• What to produce: Filter the listing below down to the lines holding the word "задачи", and copy those lines.

• Given records:
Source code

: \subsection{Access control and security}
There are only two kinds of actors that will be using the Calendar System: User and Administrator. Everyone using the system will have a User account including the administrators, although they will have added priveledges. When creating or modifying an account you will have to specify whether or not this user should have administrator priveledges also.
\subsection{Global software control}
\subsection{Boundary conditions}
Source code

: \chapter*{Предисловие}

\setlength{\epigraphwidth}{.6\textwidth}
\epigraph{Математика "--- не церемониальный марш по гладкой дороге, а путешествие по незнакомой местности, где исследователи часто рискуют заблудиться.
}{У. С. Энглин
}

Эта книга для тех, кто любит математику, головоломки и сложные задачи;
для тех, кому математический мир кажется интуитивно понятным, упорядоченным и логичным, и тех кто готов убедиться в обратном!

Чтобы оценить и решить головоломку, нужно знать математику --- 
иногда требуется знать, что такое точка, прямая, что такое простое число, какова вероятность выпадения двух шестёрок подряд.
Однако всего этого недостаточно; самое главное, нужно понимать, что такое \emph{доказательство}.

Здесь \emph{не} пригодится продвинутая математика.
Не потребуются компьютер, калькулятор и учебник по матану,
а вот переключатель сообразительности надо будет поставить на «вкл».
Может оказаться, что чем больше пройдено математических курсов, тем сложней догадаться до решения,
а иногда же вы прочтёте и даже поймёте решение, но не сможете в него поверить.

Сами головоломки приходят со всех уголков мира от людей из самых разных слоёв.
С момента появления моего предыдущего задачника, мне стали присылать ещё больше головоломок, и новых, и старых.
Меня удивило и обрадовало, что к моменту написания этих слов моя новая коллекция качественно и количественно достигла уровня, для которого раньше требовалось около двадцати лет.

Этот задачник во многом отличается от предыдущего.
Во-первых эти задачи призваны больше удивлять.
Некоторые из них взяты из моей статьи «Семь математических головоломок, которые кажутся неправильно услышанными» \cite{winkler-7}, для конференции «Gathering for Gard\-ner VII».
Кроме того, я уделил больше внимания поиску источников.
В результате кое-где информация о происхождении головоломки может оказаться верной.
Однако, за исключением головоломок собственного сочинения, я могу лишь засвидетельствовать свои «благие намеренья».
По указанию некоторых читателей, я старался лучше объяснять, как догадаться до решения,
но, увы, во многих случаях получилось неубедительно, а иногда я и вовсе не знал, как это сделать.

• Exercise output:
Эта книга для тех, кто любит математику, головоломки и сложные задачи;
Во-первых эти задачи призваны больше удивлять.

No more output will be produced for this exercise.